Is it possible to save too much money, particularly when you are young? After all, aren’t these the years when you should be filling your time with life experiences that you will never have the opportunity to repeat? There’s college, and trips with friends and the freedom from an 8-5 grind that you’ll never get to experience again.¬†However, your 20s are also an excellent time to lay a foundation for wealth building that can give you a great head-start on financial freedom.

I recently received an email from a concerned Frugal Dad reader we’ll call “Brian.” Here’s the relevant portion of his message to me:

I’m 22, employed, making “OK,” but not “great” money, live at home but have several monthly expenses beyond the standard cost of living. I’ve managed to save $26,000 over the last year and a half after paying off almost $6k in credit card debt. I’m currently in the process of attempting to save $750-1,000/month.

Being tight with my money in order to meet my savings goals sounds like sound advice on the surface, but im begining to question if all this attention to saving is worth the heache. I’ve spent the last hour going over my finances to try to justify the additional monthly cost of the new iPhone…and while I clearly “could” afford it, I’m finding my lust for saving money to be much stronger than my attraction to the iPhone.

So my question is. How can I enjoy these years of financial freedom guilt free while saving for my future?
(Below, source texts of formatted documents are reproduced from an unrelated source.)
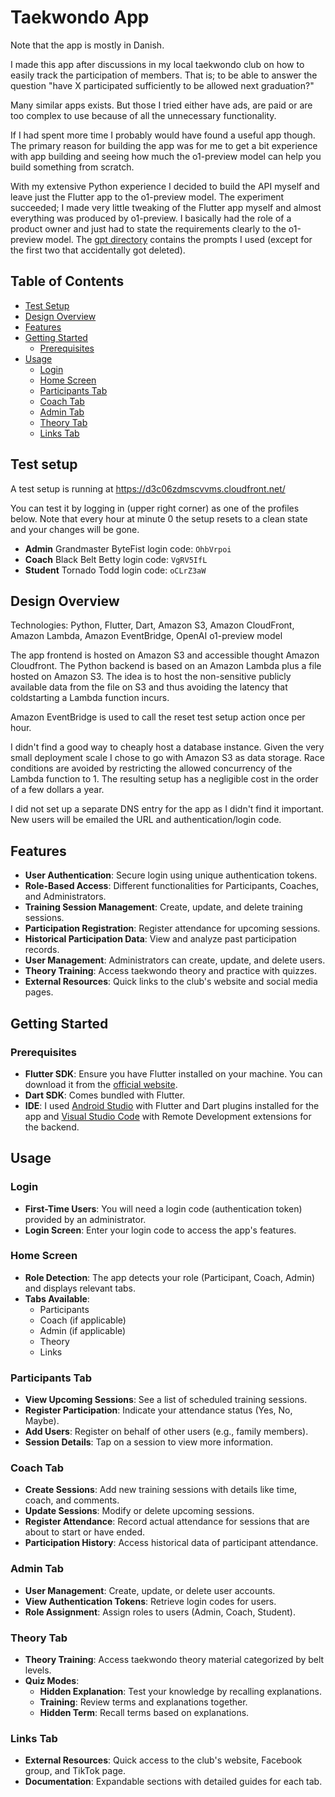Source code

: # Taekwondo App

Note that the app is mostly in Danish.

I made this app after discussions in my local taekwondo club on how to easily track the participation of members. That is; to be able to answer the question "have X participated sufficiently to be allowed next graduation?"

Many similar apps exists. But those I tried either have ads, are paid or are too complex to use because of all the unnecessary functionality.

If I had spent more time I probably would have found a useful app though. The primary reason for building the app was for me to get a bit experience with app building and seeing how much the o1-preview model can help you build something from scratch.

With my extensive Python experience I decided to build the API myself and leave just the Flutter app to the o1-preview model. The experiment succeeded; I made very little tweaking of the Flutter app myself and almost everything was produced by o1-preview. I basically had the role of a product owner and just had to state the requirements clearly to the o1-preview model. The [gpt directory](./gpt) contains the prompts I used (except for the first two that accidentally got deleted).


## Table of Contents

- [Test Setup](#test-setup)
- [Design Overview](#design-overview)
- [Features](#features)
- [Getting Started](#getting-started)
  - [Prerequisites](#prerequisites)
- [Usage](#usage)
  - [Login](#login)
  - [Home Screen](#home-screen)
  - [Participants Tab](#participants-tab)
  - [Coach Tab](#coach-tab)
  - [Admin Tab](#admin-tab)
  - [Theory Tab](#theory-tab)
  - [Links Tab](#links-tab)

## Test setup

A test setup is running at https://d3c06zdmscvvms.cloudfront.net/

You can test it by logging in (upper right corner) as one of the profiles below. Note that every hour at minute 0 the setup resets to a clean state and your changes will be gone.

* **Admin** Grandmaster ByteFist login code: `OhbVrpoi`
* **Coach** Black Belt Betty login code: `VgRV5IfL`
* **Student** Tornado Todd login code: `oCLrZ3aW`

## Design Overview

Technologies: Python, Flutter, Dart, Amazon S3, Amazon CloudFront, Amazon Lambda, Amazon EventBridge, OpenAI o1-preview model

The app frontend is hosted on Amazon S3 and accessible thought Amazon Cloudfront.
The Python backend is based on an Amazon Lambda plus a file hosted on Amazon S3.
The idea is to host the non-sensitive publicly available data from the file on S3 and thus avoiding the latency that coldstarting a Lambda function incurs.

Amazon EventBridge is used to call the reset test setup action once per hour.

I didn't find a good way to cheaply host a database instance. Given the very small deployment scale I chose to go with Amazon S3 as data storage. Race conditions are avoided by restricting the allowed concurrency of the Lambda function to 1. The resulting setup has a negligible cost in the order of a few dollars a year.

I did not set up a separate DNS entry for the app as I didn't find it important. New users will be emailed the URL and authentication/login code.

## Features

- **User Authentication**: Secure login using unique authentication tokens.
- **Role-Based Access**: Different functionalities for Participants, Coaches, and Administrators.
- **Training Session Management**: Create, update, and delete training sessions.
- **Participation Registration**: Register attendance for upcoming sessions.
- **Historical Participation Data**: View and analyze past participation records.
- **User Management**: Administrators can create, update, and delete users.
- **Theory Training**: Access taekwondo theory and practice with quizzes.
- **External Resources**: Quick links to the club's website and social media pages.

## Getting Started

### Prerequisites

- **Flutter SDK**: Ensure you have Flutter installed on your machine. You can download it from the [official website](https://flutter.dev/docs/get-started/install).
- **Dart SDK**: Comes bundled with Flutter.
- **IDE**: I used [Android Studio](https://developer.android.com/studio) with Flutter and Dart plugins installed for the app and [Visual Studio Code](https://code.visualstudio.com/) with Remote Development extensions for the backend.

## Usage

### Login

- **First-Time Users**: You will need a login code (authentication token) provided by an administrator.
- **Login Screen**: Enter your login code to access the app's features.

### Home Screen

- **Role Detection**: The app detects your role (Participant, Coach, Admin) and displays relevant tabs.
- **Tabs Available**:
  - Participants
  - Coach (if applicable)
  - Admin (if applicable)
  - Theory
  - Links

### Participants Tab

- **View Upcoming Sessions**: See a list of scheduled training sessions.
- **Register Participation**: Indicate your attendance status (Yes, No, Maybe).
- **Add Users**: Register on behalf of other users (e.g., family members).
- **Session Details**: Tap on a session to view more information.

### Coach Tab

- **Create Sessions**: Add new training sessions with details like time, coach, and comments.
- **Update Sessions**: Modify or delete upcoming sessions.
- **Register Attendance**: Record actual attendance for sessions that are about to start or have ended.
- **Participation History**: Access historical data of participant attendance.

### Admin Tab

- **User Management**: Create, update, or delete user accounts.
- **View Authentication Tokens**: Retrieve login codes for users.
- **Role Assignment**: Assign roles to users (Admin, Coach, Student).

### Theory Tab

- **Theory Training**: Access taekwondo theory material categorized by belt levels.
- **Quiz Modes**:
  - **Hidden Explanation**: Test your knowledge by recalling explanations.
  - **Training**: Review terms and explanations together.
  - **Hidden Term**: Recall terms based on explanations.

### Links Tab

- **External Resources**: Quick access to the club's website, Facebook group, and TikTok page.
- **Documentation**: Expandable sections with detailed guides for each tab.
Well Brian, you’ve certainly impressed me with your savings intensity. It’s hard for an old frugal dad like me to find fault with your plan, but because you took the time to put what you’re feeing into words, I suspect you are slightly resenting your financial plan.

When I was your age, I was on a fairly similar path. I married young (when I was 20), and instantly wanted to learn, and do, everyone “grown ups” did with their money. I began learning about Roth IRAs and 401(k)s and starting dabbling with single stock investing. I was a savings madman.

Sensing my over-exhuberance for all things finance, my grandfather wrote me a letter on my 20th birthday, and one line in particular really stood out. He told me to slow down, enjoy life, to stop and smell the roses. Life is meant to be enjoyed. It had a profound effect on me because I realized then that even smart things done to a point of obssessing over them didn’t make them any smarter. In fact, it hurt you in the long run.

So, while I salute your ability to pay down debts, and save $26,000 at such a young age, I would also advise you to live a little. If you want that iPhone, can afford to pay cash, have researched and thought long and hard about the purchase, and still decided you want it – then I say go for it! By allowing yourself a few rewards you will be less likely to grow resentful of your plan.

On the other hand, your penchant for saving money and living frugal may mean that you decide a new cell phone will do, or a cheaper version BlackBerry may meet your needs. Think more in terms of what the device will cost each month to operate rather than the initial cash outlay, because it is those monthly bills that will get you in the long-run.

One word of caution. It’s a slippery slope. Today’s iPhone might be a new entertainment system tomorrow, and then a new car, and then a bigger house, etc. You see where I’m headed. Continue to approach things from a frugal perspective, separating true needs from true wants, only occasionally allowing yourself some of those wants.

I fully expect you to be a millionaire one day because you have such a great foundation. Keep up the great work!